Crise de liquidité en Guinée : le gouvernement serre la vis pour éviter l’asphyxie économique
Face à une crise de liquidité persistante à la Banque centrale, le gouvernement guinéen a enclenché une série de mesures d'urgence destinées à stabiliser les flux financiers et à restaurer la confiance dans le système économique national. Une circulaire du Premier ministre Amadou Oury Bah, datée du 23 juin 2025, trace les grandes lignes de cette riposte coordonnée.
Dans la foulée, les 4 et 5 juin derniers, deux réunions de haut niveau ont été organisées à la Primature et au Secrétariat général de la Présidence pour évaluer l’ampleur de la crise. Le diagnostic est sans appel : la Banque centrale est confrontée à une raréfaction critique des liquidités, compromettant la capacité de l’État à honorer ses engagements en espèces – salaires, pensions, paiements aux entreprises – et faisant planer un risque réel de paralysie généralisée.
Pour faire face à cette situation, la circulaire consultée par lepetitdepute.com fixe trois priorités claires :
Premièrement, l’adoption des virements bancaires dans l’armée. Le ministère de la Défense nationale, que “dirige” le Général Aboubacar Sidiki Camara, est sommé d’abandonner les paiements en espèces au profit de virements électroniques, jugés plus traçables et moins sujets à la fuite de liquidités. Une décision sensible, car les militaires en détachement aux frontières, tout comme les gestionnaires de la restauration des troupes, restent selon plusieurs sources attachés au système du « billetage ». D’ailleurs, pour la première fois depuis longtemps, plusieurs généraux à la retraite attendent encore leur pension, qu’ils avaient pourtant l’habitude de percevoir avant le 25 de chaque mois.
Deuxièmement, la digitalisation des paiements à la Primature. Désormais, tous les paiements – primes, contrats, frais administratifs – devront transiter par le système bancaire, mettant un terme définitif aux transactions en espèces ou manuelles.
Troisièmement, la modernisation de la CNPS. La Caisse nationale de prévoyance sociale est instruite de digitaliser le versement des pensions de retraite. Cette réforme vise à réduire les files d’attente, limiter les fraudes et renforcer l’ancrage de la circulation monétaire dans le circuit formel.

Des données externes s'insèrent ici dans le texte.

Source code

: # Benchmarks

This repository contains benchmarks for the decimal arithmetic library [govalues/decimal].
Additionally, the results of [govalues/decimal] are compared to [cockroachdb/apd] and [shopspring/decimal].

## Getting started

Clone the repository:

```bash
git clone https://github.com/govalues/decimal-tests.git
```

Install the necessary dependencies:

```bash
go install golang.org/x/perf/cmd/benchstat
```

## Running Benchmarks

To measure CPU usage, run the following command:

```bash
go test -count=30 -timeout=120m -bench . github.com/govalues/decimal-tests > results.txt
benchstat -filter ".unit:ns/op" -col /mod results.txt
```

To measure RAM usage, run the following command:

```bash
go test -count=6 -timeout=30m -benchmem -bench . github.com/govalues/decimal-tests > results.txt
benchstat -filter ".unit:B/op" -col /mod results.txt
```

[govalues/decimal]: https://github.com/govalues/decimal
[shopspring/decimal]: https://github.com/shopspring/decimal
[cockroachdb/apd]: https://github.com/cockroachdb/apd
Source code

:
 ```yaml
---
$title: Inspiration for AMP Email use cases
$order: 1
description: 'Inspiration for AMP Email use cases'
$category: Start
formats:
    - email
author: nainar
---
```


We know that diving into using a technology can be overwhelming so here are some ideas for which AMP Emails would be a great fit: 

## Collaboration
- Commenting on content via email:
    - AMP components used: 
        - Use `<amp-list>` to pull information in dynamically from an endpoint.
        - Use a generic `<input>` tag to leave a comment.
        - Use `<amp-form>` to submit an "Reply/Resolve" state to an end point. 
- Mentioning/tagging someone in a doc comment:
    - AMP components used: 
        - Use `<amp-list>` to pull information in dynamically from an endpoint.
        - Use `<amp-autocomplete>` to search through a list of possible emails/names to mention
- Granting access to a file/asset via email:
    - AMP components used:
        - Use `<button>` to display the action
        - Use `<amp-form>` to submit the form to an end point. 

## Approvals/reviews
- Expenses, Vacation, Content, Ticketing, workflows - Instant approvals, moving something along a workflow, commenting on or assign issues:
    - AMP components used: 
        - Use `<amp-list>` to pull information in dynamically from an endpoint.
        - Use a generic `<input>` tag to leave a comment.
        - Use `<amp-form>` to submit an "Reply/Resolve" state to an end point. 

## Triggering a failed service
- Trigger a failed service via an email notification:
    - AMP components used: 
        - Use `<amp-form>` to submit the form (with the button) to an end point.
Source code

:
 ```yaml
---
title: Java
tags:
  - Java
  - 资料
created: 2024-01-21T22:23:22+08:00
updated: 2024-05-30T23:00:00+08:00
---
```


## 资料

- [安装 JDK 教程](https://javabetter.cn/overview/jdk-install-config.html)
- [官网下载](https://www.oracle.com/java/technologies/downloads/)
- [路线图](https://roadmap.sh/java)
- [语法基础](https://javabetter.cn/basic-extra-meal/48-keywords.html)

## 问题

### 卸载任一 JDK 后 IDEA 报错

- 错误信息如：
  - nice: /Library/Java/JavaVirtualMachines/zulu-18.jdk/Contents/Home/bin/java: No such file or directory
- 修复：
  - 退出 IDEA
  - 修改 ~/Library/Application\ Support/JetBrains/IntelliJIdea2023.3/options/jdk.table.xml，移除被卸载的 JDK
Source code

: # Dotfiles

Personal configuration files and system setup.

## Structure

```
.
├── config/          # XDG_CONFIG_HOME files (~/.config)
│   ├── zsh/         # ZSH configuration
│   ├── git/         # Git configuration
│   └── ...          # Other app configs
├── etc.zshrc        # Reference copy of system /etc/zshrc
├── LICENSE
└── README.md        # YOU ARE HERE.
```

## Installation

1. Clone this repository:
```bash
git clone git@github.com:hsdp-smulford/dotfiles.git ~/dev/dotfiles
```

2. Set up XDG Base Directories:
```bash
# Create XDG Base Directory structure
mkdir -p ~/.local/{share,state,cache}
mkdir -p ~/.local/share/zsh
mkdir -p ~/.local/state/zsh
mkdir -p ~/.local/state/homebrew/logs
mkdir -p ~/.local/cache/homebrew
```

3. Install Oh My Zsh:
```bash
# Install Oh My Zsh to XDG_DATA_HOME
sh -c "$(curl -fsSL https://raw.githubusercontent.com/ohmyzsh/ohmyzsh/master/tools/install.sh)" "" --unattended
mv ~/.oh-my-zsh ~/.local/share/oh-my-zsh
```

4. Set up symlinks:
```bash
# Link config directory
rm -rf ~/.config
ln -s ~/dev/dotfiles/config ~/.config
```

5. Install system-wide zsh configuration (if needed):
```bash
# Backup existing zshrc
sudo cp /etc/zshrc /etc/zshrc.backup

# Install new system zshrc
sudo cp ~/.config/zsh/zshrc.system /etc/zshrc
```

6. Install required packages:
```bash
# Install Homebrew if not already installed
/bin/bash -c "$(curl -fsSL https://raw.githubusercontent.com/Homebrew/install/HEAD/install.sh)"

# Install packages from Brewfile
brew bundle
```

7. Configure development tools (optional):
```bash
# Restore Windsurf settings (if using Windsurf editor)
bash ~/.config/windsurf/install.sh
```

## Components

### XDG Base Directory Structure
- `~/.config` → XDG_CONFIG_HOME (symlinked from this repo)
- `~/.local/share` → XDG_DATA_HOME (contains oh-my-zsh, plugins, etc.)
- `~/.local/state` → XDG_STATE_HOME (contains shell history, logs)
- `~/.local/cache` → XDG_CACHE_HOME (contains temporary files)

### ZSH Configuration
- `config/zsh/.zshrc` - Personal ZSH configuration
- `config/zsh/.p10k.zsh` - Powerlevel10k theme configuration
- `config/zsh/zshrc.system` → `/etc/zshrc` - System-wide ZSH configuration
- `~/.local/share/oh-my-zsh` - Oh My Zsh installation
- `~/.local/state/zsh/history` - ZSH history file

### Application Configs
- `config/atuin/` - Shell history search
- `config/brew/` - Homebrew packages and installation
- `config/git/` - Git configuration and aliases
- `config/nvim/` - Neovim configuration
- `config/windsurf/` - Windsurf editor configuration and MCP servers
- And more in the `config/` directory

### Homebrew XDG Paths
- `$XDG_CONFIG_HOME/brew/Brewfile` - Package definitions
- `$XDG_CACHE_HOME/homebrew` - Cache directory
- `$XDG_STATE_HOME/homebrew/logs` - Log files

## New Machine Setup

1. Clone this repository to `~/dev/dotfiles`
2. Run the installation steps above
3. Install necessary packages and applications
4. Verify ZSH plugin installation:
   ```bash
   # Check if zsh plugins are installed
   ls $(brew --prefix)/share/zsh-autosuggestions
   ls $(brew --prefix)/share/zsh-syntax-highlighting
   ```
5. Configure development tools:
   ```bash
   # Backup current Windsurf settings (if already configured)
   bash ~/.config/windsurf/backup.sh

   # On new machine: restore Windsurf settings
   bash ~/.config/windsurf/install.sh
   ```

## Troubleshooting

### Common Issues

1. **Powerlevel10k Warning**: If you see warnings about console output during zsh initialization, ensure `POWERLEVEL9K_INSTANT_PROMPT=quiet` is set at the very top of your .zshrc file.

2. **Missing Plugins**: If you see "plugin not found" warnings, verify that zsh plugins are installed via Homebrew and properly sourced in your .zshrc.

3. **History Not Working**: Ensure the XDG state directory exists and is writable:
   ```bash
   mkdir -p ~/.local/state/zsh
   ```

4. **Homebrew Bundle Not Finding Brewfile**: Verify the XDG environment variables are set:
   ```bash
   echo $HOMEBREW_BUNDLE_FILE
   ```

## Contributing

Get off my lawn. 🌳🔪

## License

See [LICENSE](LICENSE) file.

Toutefois, cette série de mesures techniques ne saurait masquer une réalité plus profonde : la crise actuelle est le symptôme d’un système économique sous tension chronique. Elle met en lumière les fragilités structurelles de l’économie guinéenne : faible bancarisation, dépendance aux liquidités de court terme, et prédominance des paiements en espèces dans les finances publiques. La rareté des liquidités au sein même de la Banque centrale – censée incarner la stabilité monétaire – révèle un déséquilibre alarmant entre recettes publiques, transferts sociaux et dépenses de souveraineté. Ce déséquilibre menace aujourd’hui non seulement la sérénité des chefs d’agences des banques primaires, mais aussi certains responsables militaires impliqués dans la chaîne logistique.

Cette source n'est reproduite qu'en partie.